Based in New York, Digital Assets Holdings has recently raised $60 million (that’s their Series A) from the likes of Goldman Sachs and JP Morgan to develop blockchain technology for the financial services sector. The year old startup is one of the hundreds of Israeli FinTech startups that have sprung up in recent years and attracted the attention of international financial corporations, such as Toronto-based D+H, which last year acquired Israeli banking software specialist Fundtech for $1.25 billion.
The proprietary problem
Yet blockchain technology has received particular interest because it could transform the way that banks record transactions, potentially saving them billions of dollars.
If implemented, blockchain systems would record new transactions in the form of digital ‘blocks.’ These non-erasable bits of data would be added to the chain of previous transactions, and that transaction history could be viewed and verified by all participants. In the case of the cryptocurrency bitcoin, which is just one application of blockchain, the shared ledger contains a verifiable digital record of every single bitcoin transaction ever made. The benefit of such “distributed ledger”, says Kfir, is that it “enables multiple different entities to look into one data structure and see one point of truth, as if it were one database in one company.”
Very nice in theory, but what’s wrong with the databases we currently use? A lot, apparently. Say you want to sell some shares you own. Such a transaction can take seconds if executed on an online trading platform. “Yet, how ironic is it that the settlement of those transactions still lags by days if not weeks?” asks CEO of Digital Asset Holdings, Blythe Masters, at a separate event in Silicon Valley.
What’s holding up the process? Financial institutions process transactions on proprietary systems, meaning that the system in which the buyer purchased the shares is different from that in which the seller released the shares. Three days after the initial transaction, “we find that there is some mismatch between what was recorded by one entity and what was recorded by the other entity,” Kfir explains. “What’s even worse, is that it’s not just a mismatch, you actually don’t know which one is the truth. If it was a mismatch and we knew which one was the truth, we would just pick up the phone and say change the data. But we don’t even have that.”

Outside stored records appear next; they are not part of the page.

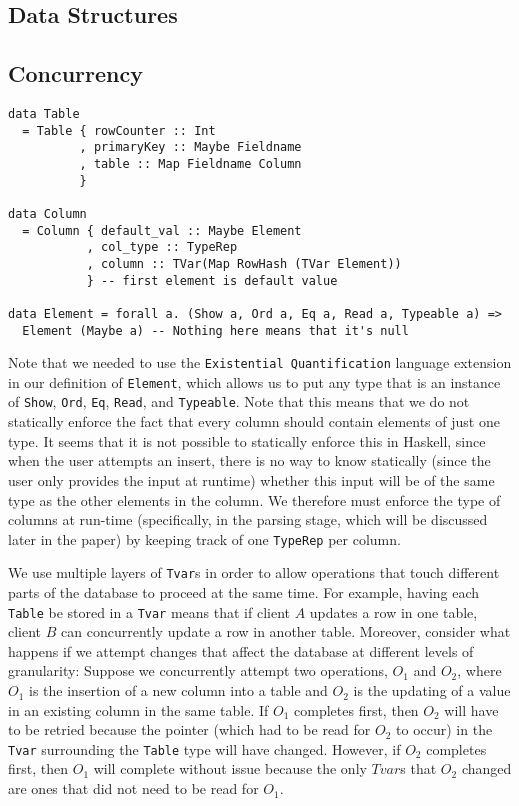 \documentclass[10pt]{article}
\begin{document}
\begin{multicols}{2}
\section{Data Structures}

\subsection{Concurrency} 
\noindent\begin{minipage}{.45\textwidth}
\begin{lstlisting}[caption=The data structures used to build up a table.,frame=tlrb, breaklines=true]
data Table 
  = Table { rowCounter :: Int 
          , primaryKey :: Maybe Fieldname 
          , table :: Map Fieldname Column
		  }

data Column 
  = Column { default_val :: Maybe Element
           , col_type :: TypeRep
           , column :: TVar(Map RowHash (TVar Element))
           } -- first element is default value

data Element = forall a. (Show a, Ord a, Eq a, Read a, Typeable a) => 
  Element (Maybe a) -- Nothing here means that it's null
\end{lstlisting}
\end{minipage}\hfill

Note that we needed to use the \texttt{Existential Quantification} language extension in our definition of \texttt{Element}, which allows us to put any type that is an instance of \texttt{Show}, \texttt{Ord}, \texttt{Eq}, \texttt{Read}, and \texttt{Typeable}.  Note that this means that we do not statically enforce the fact that every column should contain elements of just one type. It seems that it is not possible to statically enforce this in Haskell, since when the user attempts an insert, there is no way to know statically (since the user only provides the input at runtime) whether this input will be of the same type as the other elements in the column. We therefore must enforce the type of columns at run-time (specifically, in the parsing stage, which will be discussed later in the paper) by keeping track of one \texttt{TypeRep} per column. 

We use multiple layers of \texttt{Tvar}s in order to allow operations that touch different parts of the database to proceed at the same time. For example, having each \texttt{Table} be stored in a \texttt{Tvar} means that if client $A$ updates a row in one table, client $B$ can concurrently update a row in another table. Moreover, consider what happens if we attempt changes that affect the database at different levels of granularity: Suppose we concurrently attempt two operations, $O_1$ and $O_2$, where $O_1$ is the insertion of a new column into a table and $O_2$ is the updating of a value in an existing column in the same table. If $O_1$ completes first, then $O_2$ will have to be retried because the pointer (which had to be read for $O_2$ to occur) in the \texttt{Tvar} surrounding the \texttt{Table} type will have changed. However, if $O_2$ completes first, then $O_1$ will complete without issue because the only $Tvar$s that $O_2$ changed are ones that did not need to be read for $O_1$. 



\end{multicols}
\end{document}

This Kafkaesque process of settling trades costs banks $50 billion per year, according to a report by Autonomous Research. But more worrying than the costs is the legacy infrastructure itself. “It is centralized, it is protected by perimeter security that is proven subject to repeated breach, and the data contained therein is generally unencrypted,” explains Masters, who until last year, was a senior executive at JP Morgan (possibly still) in line for the position of CEO.
The result of regulation
Largely a result of the Dodd–Frank Wall Street Reform and Consumer Protection Act, passed in the wake of the 2008 financial crisis, American banks have become more transparent to regulators, by all accounts a good thing. However, Masters argues, “we’ve created more, larger single points of failure.”
How can large financial institutions protect themselves from data failure or breach? “If you distribute the access to data and their storage to multiple places, where if one network point breaks, the others are there – much like the power of the internet is today – then you have diversified that risk significantly,” Masters says. Given that the security of blockchain technology hasn’t been breached or compromised since its inception in 2008, distributed ledgers have so far proven to be robust.
The internet of finance
Blockchains could potentially save financial institutions up to $20 billion annually, according to a report by Santander InnoVenturers. But moreover, the technology could remove systematic risk in the financial system.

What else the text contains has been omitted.